Saturday, 5 June 2010

The R.I.P Entry

The R.I.P Paul Gray issue of Kerrang!Magazine is out, dedicated to Paul and Slipknt, and I got it today, courtesy of my mum. So I decided I'd do an R.I.P Blog entry. It's very sad. You know what, fuck this. He shouldn't have died. What I want to know is why the fuck was he alone? Why wasn't someone with him?

Slipknot wasn't your average band that puts out one album and steadily gets shittier every album after. They were getting better and better every time.

I cannot even begin to explain how...who they were to me. People say things like you don't even know them, you're just infatuated with them, they're just rockstars yadda, yadda, yadda.
As far as the first point goes, you're wrong. I do know them. Maybe I've never met them, but through their music I have learned them. I have experienced them. I have that connection. Maybe one day I will meet them, I pray I will, sadly I'll never meet Paul.

On the second point, no. I'm not infatuated with them, I am in love with them. And I don't mean like your average shitty little teenage crush with men she can never have, that's not the love I'm talking about.
I don't love them in the sense of 'oh yeah, I'd totally fuck him'. I wouldn't do that to any of them. It's more...familial?

Like, they're my brothers or my fathers or something. They looked after me without knowing it at a time when everyone else abandoned me. I don't know whether any of you understand the love that I'm talking about.

Through their music, they took my anger and my rage and turned into an energy so...profound and free and...I would come in from a shitty day at school, ignore the incessant bitching of my house (it wasn't a home at the time), slammed up to my room and listened to Slipknot. Some times I would self harm, some times I'd just lie there and either cry or stare into thin air. Almost every time I would fall asleep in their midst. Fully clothed, shoes and all. Sometimes I'd get really sore feet because it would have been raining and I wouldn't have taken my shoes of. It's a habit that I haven't managed to break yet.

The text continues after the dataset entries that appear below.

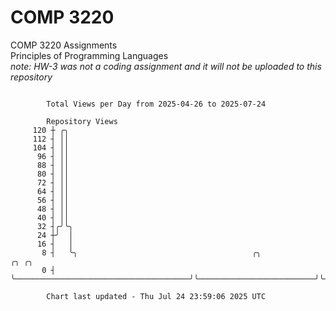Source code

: # COMP 3220
COMP 3220 Assignments  
Principles of Programming Languages  
*note: HW-3 was not a coding assignment and it will not be uploaded to this repository*  

```

        Total Views per Day from 2025-04-26 to 2025-07-24

        Repository Views
     120 ┼ ╭╮
     112 ┤ ││
     104 ┤ ││
      96 ┤ ││
      88 ┤ ││
      80 ┤ ││
      72 ┤ ││
      64 ┤ ││
      56 ┤ ││
      48 ┤ ││
      40 ┤ ││
      32 ┤╭╯╰╮
      24 ┼╯  │
      16 ┤   │
       8 ┤   ╰╮                                       ╭╮                          ╭╮ ╭╮
       0 ┤    ╰───────────────────────────────────────╯╰──────────────────────────╯╰─╯╰────────────

        Chart last updated - Thu Jul 24 23:59:06 2025 UTC
        
```

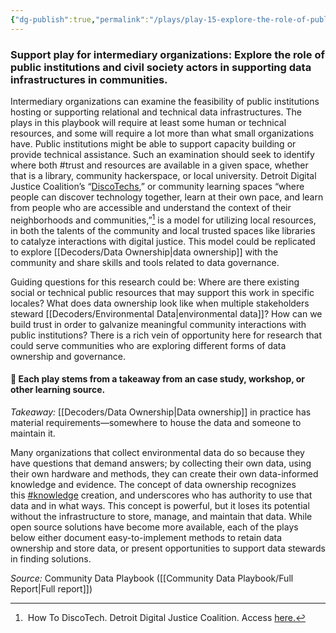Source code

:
 ```yaml
---
{"dg-publish":true,"permalink":"/plays/play-15-explore-the-role-of-public-institutions-and-civil-society-actors-in-supporting-data-infrastructures-in-communities/","tags":["trust","knowledge","collaboration"]}
---
```


### **Support play for intermediary organizations: Explore the role of public institutions and civil society actors in supporting data infrastructures in communities.**
Intermediary organizations can examine the feasibility of public institutions hosting or supporting relational and technical data infrastructures. The plays in this playbook will require at least some human or technical resources, and some will require a lot more than what small organizations have. Public institutions might be able to support capacity building or provide technical assistance. Such an examination should seek to identify where both #trust and resources are available in a given space, whether that is a library, community hackerspace, or local university. Detroit Digital Justice Coalition’s “[DiscoTechs](https://detroitcommunitytech.org/sites/default/files/librarypdfs/how-to-discotech.pdf),” or community learning spaces “where people can discover technology together, learn at their own pace, and learn from people who are accessible and understand the context of their neighborhoods and communities,”[^1] is a model for utilizing local resources, in both the talents of the community and local trusted spaces like libraries to catalyze interactions with digital justice. This model could be replicated to explore [[Decoders/Data Ownership\|data ownership]] with the community and share skills and tools related to data governance.

Guiding questions for this research could be: Where are there existing social or technical public resources that may support this work in specific locales? What does data ownership look like when multiple stakeholders steward [[Decoders/Environmental Data\|environmental data]]? How can we build trust in order to galvanize meaningful community interactions with public institutions? There is a rich vein of opportunity here for research that could serve communities who are exploring different forms of data ownership and governance.



#### 🌱 Each play stems from a takeaway from an case study, workshop, or other learning source.

_Takeaway:_ [[Decoders/Data Ownership\|Data ownership]] in practice has material requirements—somewhere to house the data and someone to maintain it.

Many organizations that collect environmental data do so because they have questions that demand answers; by collecting their own data, using their own hardware and methods, they can create their own data-informed knowledge and evidence. The concept of data ownership recognizes this [#knowledge](app://obsidian.md/index.html#knowledge) creation, and underscores who has authority to use that data and in what ways. This concept is powerful, but it loses its potential without the infrastructure to store, manage, and maintain that data. While open source solutions have become more available, each of the plays below either document easy-to-implement methods to retain data ownership and store data, or present opportunities to support data stewards in finding solutions.

*Source:* Community Data Playbook ([[Community Data Playbook/Full Report\|Full report]])

[^1]:  How To DiscoTech. Detroit Digital Justice Coalition. Access [here.](https://detroitcommunitytech.org/sites/default/files/librarypdfs/how-to-discotech.pdf)
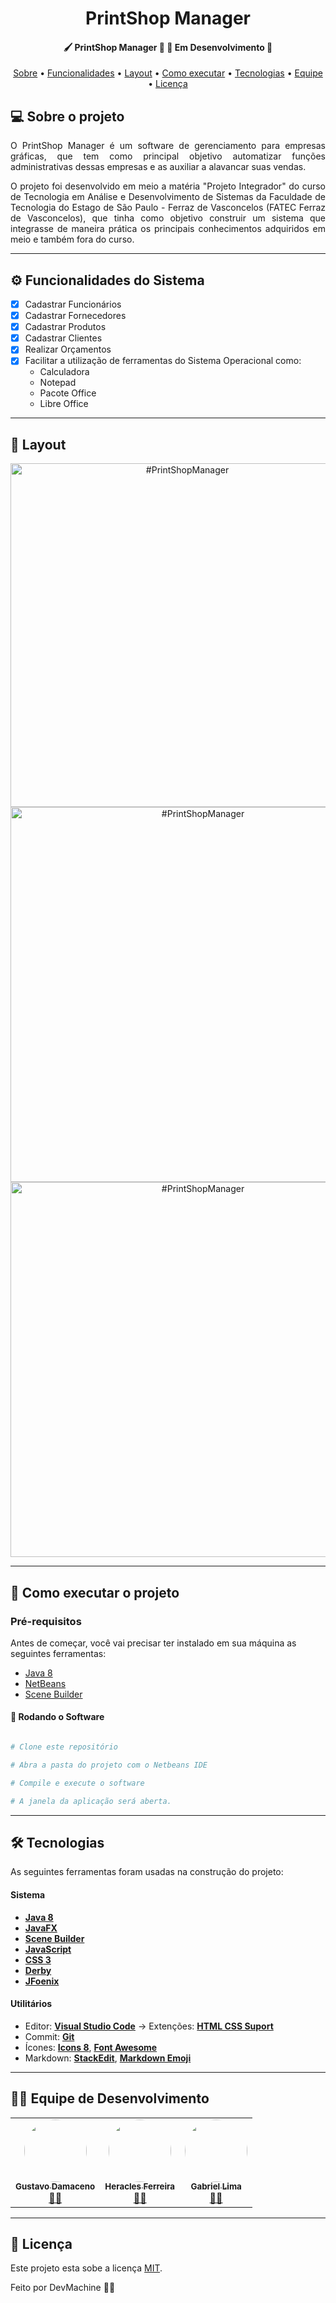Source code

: <h1 align="center">
  PrintShop Manager
</h1>

<h4 align="center"> 
	🖌️ PrintShop Manager 🎨 🚧 Em Desenvolvimento 🚧
</h4>

<p align="center">
 <a href="#-sobre-o-projeto">Sobre</a> •
 <a href="#-funcionalidades">Funcionalidades</a> •
 <a href="#-layout">Layout</a> • 
 <a href="#-como-executar-o-projeto">Como executar</a> • 
 <a href="#-tecnologias">Tecnologias</a> • 
 <a href="#-contribuidores">Equipe</a> • 
 <a href="#user-content--licença">Licença</a>
</p>


## 💻 Sobre o projeto

<p align="justify">O PrintShop Manager é um software de gerenciamento para empresas gráficas, que tem como principal objetivo automatizar funções administrativas dessas empresas e as auxiliar a alavancar suas vendas.</p>

<p align="justify">O projeto foi desenvolvido em meio a matéria "Projeto Integrador" do curso de Tecnologia em Análise e Desenvolvimento de Sistemas da Faculdade de Tecnologia do Estago de São Paulo - Ferraz de Vasconcelos (FATEC Ferraz de Vasconcelos), que tinha como objetivo construir um sistema que integrasse de maneira prática os principais conhecimentos adquiridos em meio e também fora do curso.</p>

---

## ⚙️ Funcionalidades do Sistema

- [x] Cadastrar Funcionários
- [x] Cadastrar Fornecedores
- [x] Cadastrar Produtos
- [x] Cadastrar Clientes
- [x] Realizar Orçamentos
- [x] Facilitar a utilização de ferramentas do Sistema Operacional como:
  * Calculadora
  * Notepad
  * Pacote Office
  * Libre Office

---

## 🎨 Layout

<p align="center">
  <img title="#PrintShopManager" src="https://github.com/gustavoddainezi/PrintShopManager/blob/master/_imagens/login.png" width="550px">
  <img title="#PrintShopManager" src="https://github.com/gustavoddainezi/PrintShopManager/blob/master/_imagens/orçamento.png" width="600px">
  <img title="#PrintShopManager" src="https://github.com/gustavoddainezi/PrintShopManager/blob/master/_imagens/cadFuncionarios.png" width="600px">
</p>

---

## 🚀 Como executar o projeto

### Pré-requisitos

Antes de começar, você vai precisar ter instalado em sua máquina as seguintes ferramentas:
  * [Java 8](https://www.java.com/)
  * [NetBeans](https://netbeans.org/)
  * [Scene Builder](https://gluonhq.com/products/scene-builder/)

#### 🧭 Rodando o Software

```bash

# Clone este repositório

# Abra a pasta do projeto com o Netbeans IDE

# Compile e execute o software

# A janela da aplicação será aberta.

```

---

## 🛠 Tecnologias

As seguintes ferramentas foram usadas na construção do projeto:

#### **Sistema**

-   **[Java 8](https://www.java.com/)**
-   **[JavaFX](https://openjfx.io/)**
-   **[Scene Builder](https://gluonhq.com/products/scene-builder/)**
-   **[JavaScript](https://www.javascript.com/)**
-   **[CSS 3](https://www.w3schools.com/css/)**
-   **[Derby](http://db.apache.org/derby/)**
-   **[JFoenix](http://www.jfoenix.com/)**

#### **Utilitários**

-   Editor:  **[Visual Studio Code](https://code.visualstudio.com/)**  → Extenções:  **[HTML CSS Suport](https://marketplace.visualstudio.com/items?itemName=ecmel.vscode-html-css)**
-   Commit:  **[Git](https://git-scm.com/)**
-   Ícones:  **[Icons 8](https://icons8.com.br/)**,  **[Font Awesome](https://fontawesome.com/)**
-   Markdown:  **[StackEdit](https://stackedit.io/)**,  **[Markdown Emoji](https://gist.github.com/rxaviers/7360908)**

---

## 👨‍💻 Equipe de Desenvolvimento

<table>
  <tr>
    <td align="center"><a href="https://github.com/gustavoddainezi"><img style="border-radius: 50%;" src="https://avatars1.githubusercontent.com/u/38168305?s=400&u=8771c7a335f88317a15bfe3b243c934121ba6862&v=4" width="100px;" alt=""/><br /><sub><b>Gustavo Damaceno</b></sub></a><br /><a href="https://github.com/gustavoddainezi" title="Gustavo Damaceno">🧑🏻</a></td>
    <td align="center"><a href="https://github.com/HeraclesFerreira"><img style="border-radius: 50%;" src="https://avatars1.githubusercontent.com/u/56211305?s=460&v=4" width="100px;" alt=""/><br /><sub><b>Heracles Ferreira</b></sub></a><br /><a href="https://github.com/HeraclesFerreira" title="Heracles Ferreira">👦🏻</a></td>
    <td align="center"><a href="https://github.com/gabriel-lima-2001"><img style="border-radius: 50%;" src="https://avatars3.githubusercontent.com/u/66316251?s=100&v=4" width="100px;" alt=""/><br /><sub><b>Gabriel Lima</b></sub></a><br /><a href="https://github.com/gabriel-lima-2001" title="Gabriel Lima">👨🏻</a></td>
  </tr>
</table>

---

## 📝 Licença

Este projeto esta sobe a licença [MIT](./LICENSE).

Feito por DevMachine 👋🏻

Some may find it disgusting but...it's kind of hard to explain. At first it was just that I was too upset or angry to do anything other than just lie on my bed and I'd fall asleep and wake up and go to school. After a while it was a routine. If I just went straight to sleep I didn't have to deal with any of it.

And I started getting fatter and everything and eventually it got to the point where I couldn't bear to get changed because I didn't wanna have to see my body. I wasn't very high on the hygeine either...I now have a fear of baths...I'm better than I was but it still takes me a while before I can work myself up to having one.

It's actually getting worse again because I'm so fat at the moment. You never know, maybe if I lose weight it will make it easier for me to bathe. I don't know why but I have a very strange relationship with nudity.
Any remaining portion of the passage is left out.